Al término de su mandato, Daniel Ortega reconoció el triunfo de la candidata opositora, Violeta Barrios de Chamorro, en las elecciones de 1990. Ese acto político era en sí mismo una virtud, porque el gobierno del FSLN, emanado de una lucha armada, entregaba el poder a la oposición después de tener elecciones democráticas y pacíficas, con la añadidura de que lo hizo a la entonces primera mujer electa presidente en nuestro continente. Hasta ahí la situación política en Nicaragua era perfecta, pero al paso de los años el rumbo se empezó a perder.

Después de dejar la presidencia, Ortega se quedó con el liderazgo del FSLN y volvió a ser candidato presidencial en los procesos electorales de 1996 y de 2001; en ambas intentonas perdió. Luego vino el denominado “Pacto Alemán-Ortega”, que tuvo lugar en el año 1999, e inició el embate contra la democracia en Nicaragua. Esa alianza instituyó un sistema bipartidista, que tuvo como objetivo abrir la puerta de la administración pública a sólo dos competidores y supuso el inicio de un proceso de reformas constitucionales y legales tendientes a concentrar el poder y a minar el Estado democrático de Derecho, lo que explica el profundo debilitamiento institucional y la sistemática violación de los derechos humanos que se viven en ese país.

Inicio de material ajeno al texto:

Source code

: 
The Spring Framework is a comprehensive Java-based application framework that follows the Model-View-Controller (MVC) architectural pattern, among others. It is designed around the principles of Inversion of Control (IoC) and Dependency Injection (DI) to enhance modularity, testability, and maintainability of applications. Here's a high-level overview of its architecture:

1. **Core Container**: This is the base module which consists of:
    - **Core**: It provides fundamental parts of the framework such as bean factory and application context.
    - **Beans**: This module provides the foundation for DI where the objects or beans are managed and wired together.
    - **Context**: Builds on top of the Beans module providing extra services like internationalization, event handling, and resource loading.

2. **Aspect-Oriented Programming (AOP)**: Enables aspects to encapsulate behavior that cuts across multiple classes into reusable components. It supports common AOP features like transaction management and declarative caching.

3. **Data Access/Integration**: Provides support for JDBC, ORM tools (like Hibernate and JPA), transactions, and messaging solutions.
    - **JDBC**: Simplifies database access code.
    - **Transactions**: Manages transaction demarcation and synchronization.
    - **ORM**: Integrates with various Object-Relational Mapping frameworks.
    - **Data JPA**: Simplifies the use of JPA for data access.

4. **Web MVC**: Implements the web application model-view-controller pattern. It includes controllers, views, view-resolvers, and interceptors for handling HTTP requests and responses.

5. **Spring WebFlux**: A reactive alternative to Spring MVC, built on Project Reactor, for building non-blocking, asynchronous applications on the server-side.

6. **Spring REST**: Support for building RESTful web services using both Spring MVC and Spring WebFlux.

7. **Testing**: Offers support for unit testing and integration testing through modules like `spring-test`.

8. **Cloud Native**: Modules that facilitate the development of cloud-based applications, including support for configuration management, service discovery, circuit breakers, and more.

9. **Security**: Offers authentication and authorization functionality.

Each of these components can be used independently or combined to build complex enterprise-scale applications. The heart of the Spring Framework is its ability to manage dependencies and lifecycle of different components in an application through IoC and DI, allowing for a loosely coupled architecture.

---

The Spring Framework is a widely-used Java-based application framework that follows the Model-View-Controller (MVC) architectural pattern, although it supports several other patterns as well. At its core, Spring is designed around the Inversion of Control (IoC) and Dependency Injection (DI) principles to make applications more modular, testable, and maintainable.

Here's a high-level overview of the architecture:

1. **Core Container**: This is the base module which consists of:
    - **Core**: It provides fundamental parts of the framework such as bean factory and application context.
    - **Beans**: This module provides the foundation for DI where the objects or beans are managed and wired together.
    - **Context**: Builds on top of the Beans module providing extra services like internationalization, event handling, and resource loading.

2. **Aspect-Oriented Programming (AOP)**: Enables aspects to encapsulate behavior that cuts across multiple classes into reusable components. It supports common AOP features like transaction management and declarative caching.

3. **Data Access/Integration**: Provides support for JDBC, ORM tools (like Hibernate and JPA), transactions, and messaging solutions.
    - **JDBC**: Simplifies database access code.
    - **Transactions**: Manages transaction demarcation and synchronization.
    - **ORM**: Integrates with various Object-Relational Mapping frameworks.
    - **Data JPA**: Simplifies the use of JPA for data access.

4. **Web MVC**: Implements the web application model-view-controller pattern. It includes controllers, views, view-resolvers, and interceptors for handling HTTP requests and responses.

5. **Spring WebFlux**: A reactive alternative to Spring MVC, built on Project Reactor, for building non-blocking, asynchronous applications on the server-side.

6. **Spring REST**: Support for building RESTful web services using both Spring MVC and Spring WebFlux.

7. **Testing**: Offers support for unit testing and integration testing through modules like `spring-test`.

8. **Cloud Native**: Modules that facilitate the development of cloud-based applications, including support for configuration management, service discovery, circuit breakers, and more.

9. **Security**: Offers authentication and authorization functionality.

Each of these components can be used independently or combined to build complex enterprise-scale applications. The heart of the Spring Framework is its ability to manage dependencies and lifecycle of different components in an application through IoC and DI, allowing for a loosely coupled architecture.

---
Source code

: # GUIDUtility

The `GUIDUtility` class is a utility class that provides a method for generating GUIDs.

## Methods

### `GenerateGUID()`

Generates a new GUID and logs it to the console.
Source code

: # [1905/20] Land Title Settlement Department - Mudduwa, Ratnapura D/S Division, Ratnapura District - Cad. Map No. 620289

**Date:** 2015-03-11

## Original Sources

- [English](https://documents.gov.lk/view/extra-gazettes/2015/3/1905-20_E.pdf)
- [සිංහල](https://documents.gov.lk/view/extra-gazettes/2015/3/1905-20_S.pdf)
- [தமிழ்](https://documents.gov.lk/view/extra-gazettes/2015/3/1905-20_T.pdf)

La democracia le dio a Daniel Ortega una nueva oportunidad en la elección del año 2007, y con el 38 por ciento de los votos fue declarado ganador. En esa gestión arrancó la caída libre de la democracia en Nicaragua, porque en 2008 el Consejo Supremo Electoral (CSE) suprimió al Movimiento Renovador Sandinista (MRS) y en 2010 la Corte Suprema declaró la inaplicabilidad de la disposición constitucional que limitaba la reelección presidencial, lo cual habilitó de nueva cuenta a Daniel Ortega para que se presentara como candidato a la presidencia en las elecciones de noviembre de 2011. Posteriormente, al mejor estilo de Porfirio Díaz, o mejor aún, de cualquiera de los Somoza, mediante una reforma constitucional, prescindió del artículo de la Constitución de Nicaragua que prohibía la reelección inmediata y así quedó establecida la reelección presidencial indefinida.

La mutación de Ortega en Somoza llegó finalmente en abril de 2018, cuando una reforma al sistema de la seguridad social generó una manifestación de varios cientos, o acaso miles de pensionados. La policía recordó su papel en las dictaduras y los reprimió con crudeza. Pero el cálculo le salió mal al opresor, porque las protestas sociales aumentaron con la suma de los estudiantes universitarios y diversos grupos sociales. Managua se transformó entonces en la capital mundial de la represión de la policía. Oficialmente se habló de cientos de fallecidos y de miles de detenidos. Y luego de la represión pasó lo de siempre en los regímenes dictatoriales, tuvieron que salir del país alrededor de cien mil nicaragüenses en búsqueda de asilo político.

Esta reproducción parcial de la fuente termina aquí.